Recently scientists showed that the spreading of a protein called α-synuclein is the reason of spreading of Parkinson’s (see below). This was known mechanisms in mice but was now demonstrated in diseased human tissue. This is a very important discovery as it reinforces Parkure’s α-synuclein targeting approach as a way likely to produce better drugs or even a cure. We thought we’d discuss our views on α-synuclein.
Focus on α-synuclein toxicity
Parkinson’s disease can be initiated in many ways, but the available evidence points to one factor playing a central role in the disease process, and particularly in the spreading of the disease to involve more and more of the brain. This factor is the presence of small complexes (oligomers) of the protein called α-synuclein. For this reason Parkure is focusing on finding drugs that block the toxic actions of excess α-synuclein or its mutant forms.
α-synuclein as a cause and effector in Parkinson’s
α-synuclein is a protein that is a normal component of nerve cells, with normal functions at the nerve terminal, which are still the subject of research. Α-synuclein was first associated with Parkinson’s disease as the major constituent of “Lewy bodies”, which are deposits in the brain that are found in most forms of Parkinson’s. However, α-synuclein became a serious contender as a causative agent rather than a symptom, when studies of certain families with hereditary Parkinson’s disease identified a mutation in the gene encoding α-synuclein as the cause. Α-synuclein has taken centre stage in the last two years, as evidence accumulated that it was responsible for the spread of Parkinson’s disease through the nervous system. For many years, Parkinson’s disease was viewed as a disease that was specific to a small subset of nerve cells that make and use dopamine as a neurotransmitter. This is because the most recognizable major symptoms of the disease are due to malfunction and loss of these particular neurons. All treatments have focused on this aspect of the disease. However, later on it was shown that healthy human fetal cells that had been transplanted into the brains of Parkinson’s disease patients were shown in later post mortem studies to have acquired α-synuclein deposits. It seems that the normal α-synuclein in these cells has been converted by the abnormal α-synuclein in the surrounding tissue in a prion disease-like manner. Earlier this month two important pieces of research on the matter were published (1,2). The studies showed how α-synuclein spreads in diseased human brain tissue, spreading the disease.

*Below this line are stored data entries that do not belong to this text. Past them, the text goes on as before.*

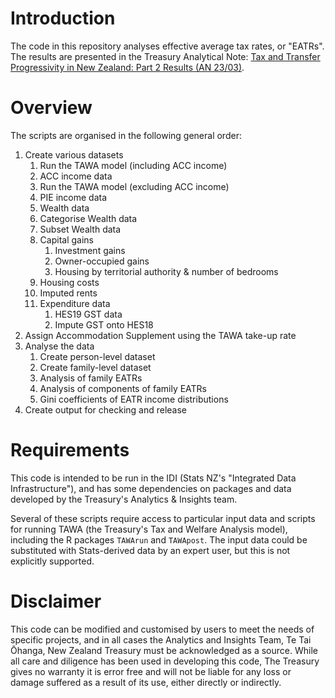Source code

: # Introduction
The code in this repository analyses effective average tax rates, or "EATRs". The results are presented in the Treasury Analytical Note: [Tax and Transfer Progressivity in New Zealand: Part 2 Results (AN 23/03)](https://www.treasury.govt.nz/publications/an/an-23-03).

# Overview
The scripts are organised in the following general order:

1. Create various datasets
    1. Run the TAWA model (including ACC income)
    2. ACC income data
    3. Run the TAWA model (excluding ACC income)
    4. PIE income data
    5. Wealth data
    6. Categorise Wealth data
    7. Subset Wealth data
    8. Capital gains
        1. Investment gains
        2. Owner-occupied gains
        3. Housing by territorial authority & number of bedrooms
    9. Housing costs
    10. Imputed rents
    11. Expenditure data
        1. HES19 GST data
        2. Impute GST onto HES18
2. Assign Accommodation Supplement using the TAWA take-up rate
3. Analyse the data
    1. Create person-level dataset
    2. Create family-level dataset
    3. Analysis of family EATRs
    4. Analysis of components of family EATRs
    5. Gini coefficients of EATR income distributions
4. Create output for checking and release

# Requirements
This code is intended to be run in the IDI (Stats NZ's "Integrated Data Infrastructure"), and has some dependencies on packages and data developed by the Treasury's Analytics & Insights team.

Several of these scripts require access to particular input data and scripts for
running TAWA (the Treasury's Tax and Welfare Analysis model), including
the R packages `TAWArun` and `TAWApost`. The input data could be substituted with
Stats-derived data by an expert user, but this is not explicitly supported.

# Disclaimer
This code can be modified and customised by users to meet the needs of specific
projects, and in all cases the Analytics and Insights Team,
Te Tai Ōhanga, New Zealand Treasury must be acknowledged as a source.
While all care and diligence has been used in developing this code,
The Treasury gives no warranty it is error free and will not be liable for any
loss or damage suffered as a result of its use, either directly or indirectly.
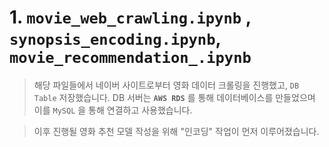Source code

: # 1. `movie_web_crawling.ipynb` , `synopsis_encoding.ipynb`, `movie_recommendation_.ipynb`

> 해당 파일들에서 네이버 사이트로부터 영화 데이터 크롤링을 진행했고, `DB Table` 저장했습니다.
> DB 서버는 **`AWS RDS`** 를 통해 데이터베이스를 만들었으며 이를 `MySQL` 을 통해 연결하고 사용했습니다.

> 이후 진행될 영화 추천 모델 작성을 위해 "인코딩" 작업이 먼저 이루어졌습니다.
>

It is clear that it is vitally important to be able to counteract the action of α-synuclein in order to cure Parkinson’s disease. In its pathological form, α-synuclein appears to act at multiple points in the biology of the nerve cell. Therefore, Parkure’s approach – looking for drugs using a living organism, which allows for a complete cellular and tissue context – is a key way forward to find chemicals that interfere with the pathological actions of α-synuclein.

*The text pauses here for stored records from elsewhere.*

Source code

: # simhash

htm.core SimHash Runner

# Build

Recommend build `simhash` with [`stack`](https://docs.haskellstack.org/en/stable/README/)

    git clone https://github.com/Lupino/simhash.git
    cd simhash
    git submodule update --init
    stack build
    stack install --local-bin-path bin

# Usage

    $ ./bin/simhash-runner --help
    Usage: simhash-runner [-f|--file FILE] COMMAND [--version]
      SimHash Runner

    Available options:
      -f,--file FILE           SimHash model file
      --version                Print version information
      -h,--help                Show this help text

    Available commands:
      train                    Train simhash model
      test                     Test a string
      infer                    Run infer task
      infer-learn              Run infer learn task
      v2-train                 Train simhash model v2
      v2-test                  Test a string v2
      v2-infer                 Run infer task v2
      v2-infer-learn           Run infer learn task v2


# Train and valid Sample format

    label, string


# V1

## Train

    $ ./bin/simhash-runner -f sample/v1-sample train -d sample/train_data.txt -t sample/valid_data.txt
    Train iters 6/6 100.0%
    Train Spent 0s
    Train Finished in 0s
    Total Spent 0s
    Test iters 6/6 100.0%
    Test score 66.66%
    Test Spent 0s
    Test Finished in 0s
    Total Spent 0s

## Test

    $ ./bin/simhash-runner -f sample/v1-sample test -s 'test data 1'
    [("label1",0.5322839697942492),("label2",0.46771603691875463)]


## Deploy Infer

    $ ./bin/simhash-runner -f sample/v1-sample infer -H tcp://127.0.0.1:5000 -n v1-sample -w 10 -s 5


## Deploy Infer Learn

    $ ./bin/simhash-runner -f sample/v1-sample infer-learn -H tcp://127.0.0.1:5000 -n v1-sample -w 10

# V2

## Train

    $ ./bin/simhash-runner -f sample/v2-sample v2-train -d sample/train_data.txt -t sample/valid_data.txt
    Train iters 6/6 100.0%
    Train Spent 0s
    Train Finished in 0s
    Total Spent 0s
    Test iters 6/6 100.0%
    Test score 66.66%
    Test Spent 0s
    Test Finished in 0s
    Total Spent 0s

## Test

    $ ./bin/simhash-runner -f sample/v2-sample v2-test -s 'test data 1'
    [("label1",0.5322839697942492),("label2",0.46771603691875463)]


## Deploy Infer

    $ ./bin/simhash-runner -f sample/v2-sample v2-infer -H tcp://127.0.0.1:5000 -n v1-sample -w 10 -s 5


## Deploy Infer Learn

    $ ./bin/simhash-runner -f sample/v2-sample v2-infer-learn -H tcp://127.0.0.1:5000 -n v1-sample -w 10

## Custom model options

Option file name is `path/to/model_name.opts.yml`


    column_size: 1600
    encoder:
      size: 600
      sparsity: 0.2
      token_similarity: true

- Kovacs GG, Breydo L, Green R, Kis V, Puska G, Lőrincz P, Perju-Dumbrava L, Giera R, Pirker W, Lutz M, Lachmann I, Budka H, Uversky VN, Molnár K, László L. Intracellular processing of disease-associated α-synuclein in the human brain suggests prion-like cell-to-cell spread. Neurobiol Dis., DOI: 10.1016/j.nbd.2014.05.020, published September 2014.
- Unterberger U, Lachmann I, Voigtländer T, Pirker W, Berghoff AS, Flach K, Wagner U, Geneste A, Perret-Liaudet A, Kovacs GG. Detection of disease-associated α-synuclein in the cerebrospinal fluid: a feasibility study. Clin Neuropathol. doi: 10.5414/NP300796, published online 21 August 2014.